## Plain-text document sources

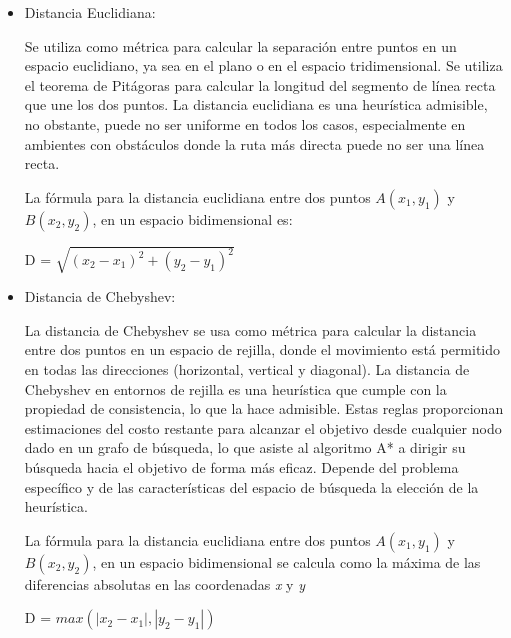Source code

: \begin{itemize}
    \item Distancia Euclidiana:

Se utiliza como métrica para calcular la separación entre puntos en un espacio euclidiano, ya sea en el plano o en el espacio tridimensional. Se utiliza el teorema de Pitágoras para calcular la longitud del segmento de línea recta que une los dos puntos. La distancia euclidiana es una heurística admisible, no obstante, puede no ser uniforme en todos los casos, especialmente en ambientes con obstáculos donde la ruta más directa puede no ser una línea recta.

La fórmula para la distancia euclidiana entre dos puntos $A(x_1, y_1)$ y $B(x_2,y_2)$, en un espacio bidimensional es:
\begin{center}
    D = $\sqrt{(x_2 - x_1)^2 + (y_2 - y_1)^2}$
\end{center}

  \item  Distancia de Chebyshev:
  
La distancia de Chebyshev se usa como métrica para calcular la distancia entre dos puntos en un espacio de rejilla, donde el movimiento está permitido en todas las direcciones (horizontal, vertical y diagonal).
La distancia de Chebyshev en entornos de rejilla es una heurística que cumple con la propiedad de consistencia, lo que la hace admisible.
Estas reglas proporcionan estimaciones del costo restante para alcanzar el objetivo desde cualquier nodo dado en un grafo de búsqueda, lo que asiste al algoritmo A* a dirigir su búsqueda hacia el objetivo de forma más eficaz. Depende del problema específico y de las características del espacio de búsqueda la elección de la heurística.

La fórmula para la distancia euclidiana entre dos puntos $A(x_1, y_1)$ y $B(x_2,y_2)$, en un espacio bidimensional se calcula como la máxima de las diferencias absolutas en las coordenadas \textit{x} y \textit{y}
\begin{center}
    D = $max(|x_2 - x_1|,|y_2 - y_1|)$
\end{center}

\end{itemize}


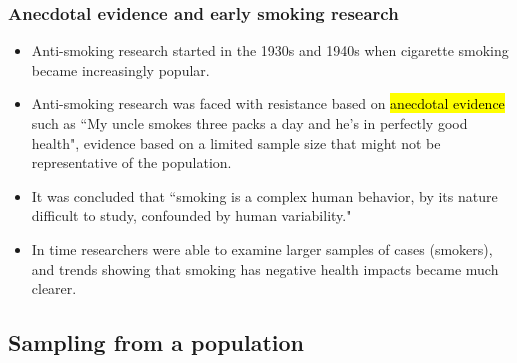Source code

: \begin{frame}
\frametitle{Anecdotal evidence and early smoking research}

\begin{itemize}

\item Anti-smoking research started in the 1930s and 1940s when cigarette smoking became increasingly popular. 

\item Anti-smoking research was faced with resistance based on \hl{anecdotal evidence} such as ``My uncle smokes three packs a day and he's in perfectly good health", evidence based on a limited sample size that might not be representative of the population.

\item It was concluded that ``smoking is a complex human behavior, by its nature difficult to study, confounded by human variability."

\item In time researchers were able to examine larger samples of cases (smokers), and trends showing that smoking has negative health impacts became much clearer.

\end{itemize}


\end{frame}


\subsection{Sampling from a population}


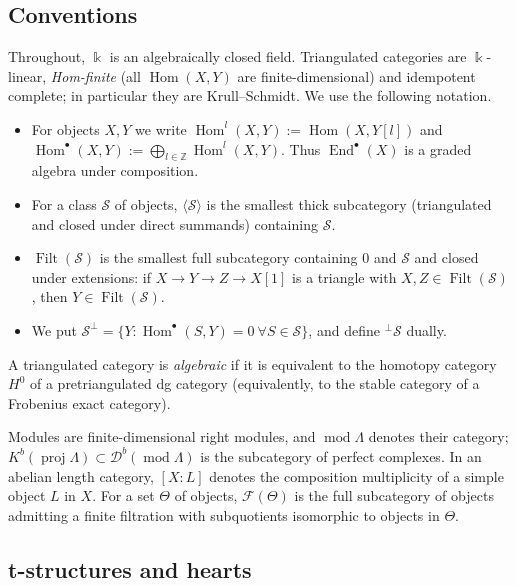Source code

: \documentclass[11pt,reqno]{amsart}
\theoremstyle{plain}
\theoremstyle{definition}
\theoremstyle{remark}
\newcommand{\kk}{\Bbbk}
\DeclareMathOperator{\Hom}{Hom}
\DeclareMathOperator{\End}{End}
\DeclareMathOperator{\Filt}{Filt}
\newcommand{\modd}{\operatorname{mod}}
\newcommand{\proj}{\operatorname{proj}}
\newcommand{\Db}{\mathcal{D}^b}
\newcommand{\Kb}{K^b}
\newcommand{\thick}[1]{\langle #1\rangle}
\newcommand{\cF}{\mathcal{F}}
\begin{document}
\subsection{Conventions}
Throughout, $\kk$ is an algebraically closed field. Triangulated categories are $\kk$-linear, \emph{Hom-finite} (all $\Hom(X,Y)$ are finite-dimensional) and idempotent complete; in particular they are Krull--Schmidt. We use the following notation.
\begin{itemize}
\item For objects $X,Y$ we write $\Hom^l(X,Y):=\Hom(X,Y[l])$ and $\Hom^\bullet(X,Y):=\bigoplus_{l\in\mathbb{Z}}\Hom^l(X,Y)$. Thus $\End^\bullet(X)$ is a graded algebra under composition.
\item For a class $\mathcal S$ of objects, $\thick{\mathcal S}$ is the smallest thick subcategory (triangulated and closed under direct summands) containing $\mathcal S$.
\item $\Filt(\mathcal S)$ is the smallest full subcategory containing $0$ and $\mathcal S$ and closed under extensions: if $X\to Y\to Z\to X[1]$ is a triangle with $X,Z\in\Filt(\mathcal S)$, then $Y\in\Filt(\mathcal S)$.
\item We put $\mathcal S^\perp=\{Y:\Hom^\bullet(S,Y)=0\ \forall S\in\mathcal S\}$, and define ${}^\perp\mathcal S$ dually.
\end{itemize}
A triangulated category is \emph{algebraic} if it is equivalent to the homotopy category $H^0$ of a pretriangulated dg category (equivalently, to the stable category of a Frobenius exact category).

Modules are finite-dimensional right modules, and $\modd\Lambda$ denotes their category; $\Kb(\proj\Lambda)\subset\Db(\modd\Lambda)$ is the subcategory of perfect complexes. In an abelian length category, $[X:L]$ denotes the composition multiplicity of a simple object $L$ in $X$. For a set $\Theta$ of objects, $\cF(\Theta)$ is the full subcategory of objects admitting a finite filtration with subquotients isomorphic to objects in $\Theta$.

\subsection{t-structures and hearts}
\end{document}
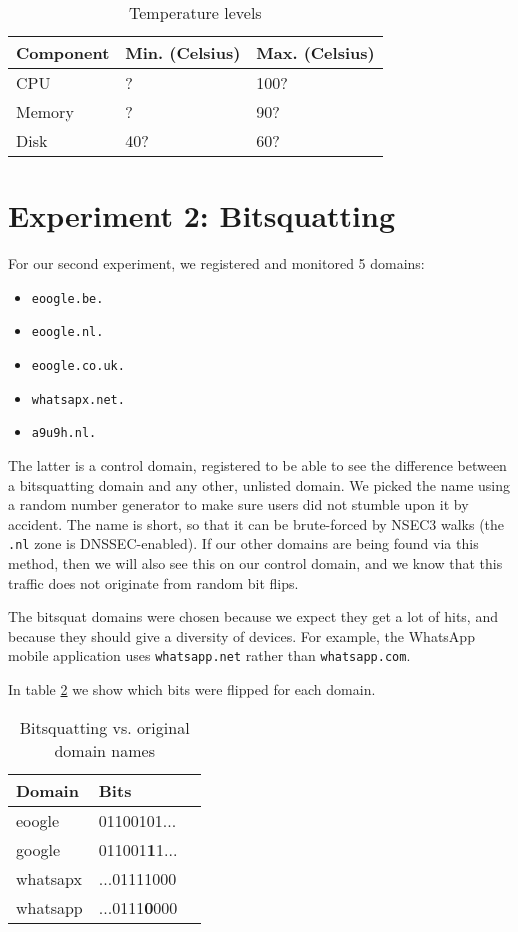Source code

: \documentclass[conference]{IEEEtran}
\begin{document}
\begin{table}[H]
  \centering
  \caption{Temperature levels}
  \label{table-temp}
  \begin{tabular}{|l|l|l|}
    \hline
    \textbf{Component}   & \textbf{Min. (Celsius)} & \textbf{Max. (Celsius)}\\ \hline
    CPU   & ? & 100? \\ \hline
    Memory & ? & 90? \\ \hline
    Disk & 40? & 60? \\ \hline
   \end{tabular}
\end{table}


\section{Experiment 2: Bitsquatting}

For our second experiment, we registered and monitored 5 domains:

\begin{itemize}
  \item \texttt{eoogle.be.}
  \item \texttt{eoogle.nl.}
  \item \texttt{eoogle.co.uk.}
  \item \texttt{whatsapx.net.}
  \item \texttt{a9u9h.nl.}
\end{itemize}

The latter is a control domain, registered to be able to see the difference
between a bitsquatting domain and any other, unlisted domain. We picked the
name using a random number generator to make sure users did not stumble upon it
by accident. The name is short, so that it can be brute-forced by NSEC3 walks
(the \texttt{.nl} zone is DNSSEC-enabled). If our other domains are being found
via this method, then we will also see this on our control domain, and we know
that this traffic does not originate from random bit flips.

The bitsquat domains were chosen because we expect they get a lot of hits, and
because they should give a diversity of devices. For example, the WhatsApp
mobile application uses \texttt{whatsapp.net} rather than
\texttt{whatsapp.com}.

In table \ref{tab:bits} we show which bits were flipped for each domain.

\begin{table}[H]
  \centering
  \caption{Bitsquatting vs. original domain names}
  \label{tab:bits}
  \begin{tabular}{|l|l|l|}
    \hline
    \textbf{Domain}   & \textbf{Bits} \\ \hline
    eoogle   & 01100101... \\ \hline
    google   & 011001\textbf{1}1... \\ \hline
    whatsapx & ...01111000 \\ \hline
    whatsapp & ...0111\textbf{0}000 \\ \hline
   \end{tabular}
\end{table}
\end{document}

## Goal of the exercise
Return, exactly as they stand, the lines above from the one with "espacio bidimensional se" to the one with "algebra under composition.", omitting any pictures among them.

## Response below
La fórmula para la distancia euclidiana entre dos puntos $A(x_1, y_1)$ y $B(x_2,y_2)$, en un espacio bidimensional se calcula como la máxima de las diferencias absolutas en las coordenadas \textit{x} y \textit{y}
\begin{center}
    D = $max(|x_2 - x_1|,|y_2 - y_1|)$
\end{center}

\end{itemize}


Source code

: \begin{frame}
\frametitle{Anecdotal evidence and early smoking research}

\begin{itemize}

\item Anti-smoking research started in the 1930s and 1940s when cigarette smoking became increasingly popular. 

\item Anti-smoking research was faced with resistance based on \hl{anecdotal evidence} such as ``My uncle smokes three packs a day and he's in perfectly good health", evidence based on a limited sample size that might not be representative of the population.

\item It was concluded that ``smoking is a complex human behavior, by its nature difficult to study, confounded by human variability."

\item In time researchers were able to examine larger samples of cases (smokers), and trends showing that smoking has negative health impacts became much clearer.

\end{itemize}


\end{frame}


\subsection{Sampling from a population}


Source code

: \documentclass[11pt,reqno]{amsart}
\theoremstyle{plain}
\theoremstyle{definition}
\theoremstyle{remark}
\newcommand{\kk}{\Bbbk}
\DeclareMathOperator{\Hom}{Hom}
\DeclareMathOperator{\End}{End}
\DeclareMathOperator{\Filt}{Filt}
\newcommand{\modd}{\operatorname{mod}}
\newcommand{\proj}{\operatorname{proj}}
\newcommand{\Db}{\mathcal{D}^b}
\newcommand{\Kb}{K^b}
\newcommand{\thick}[1]{\langle #1\rangle}
\newcommand{\cF}{\mathcal{F}}
\begin{document}
\subsection{Conventions}
Throughout, $\kk$ is an algebraically closed field. Triangulated categories are $\kk$-linear, \emph{Hom-finite} (all $\Hom(X,Y)$ are finite-dimensional) and idempotent complete; in particular they are Krull--Schmidt. We use the following notation.
\begin{itemize}
\item For objects $X,Y$ we write $\Hom^l(X,Y):=\Hom(X,Y[l])$ and $\Hom^\bullet(X,Y):=\bigoplus_{l\in\mathbb{Z}}\Hom^l(X,Y)$. Thus $\End^\bullet(X)$ is a graded algebra under composition.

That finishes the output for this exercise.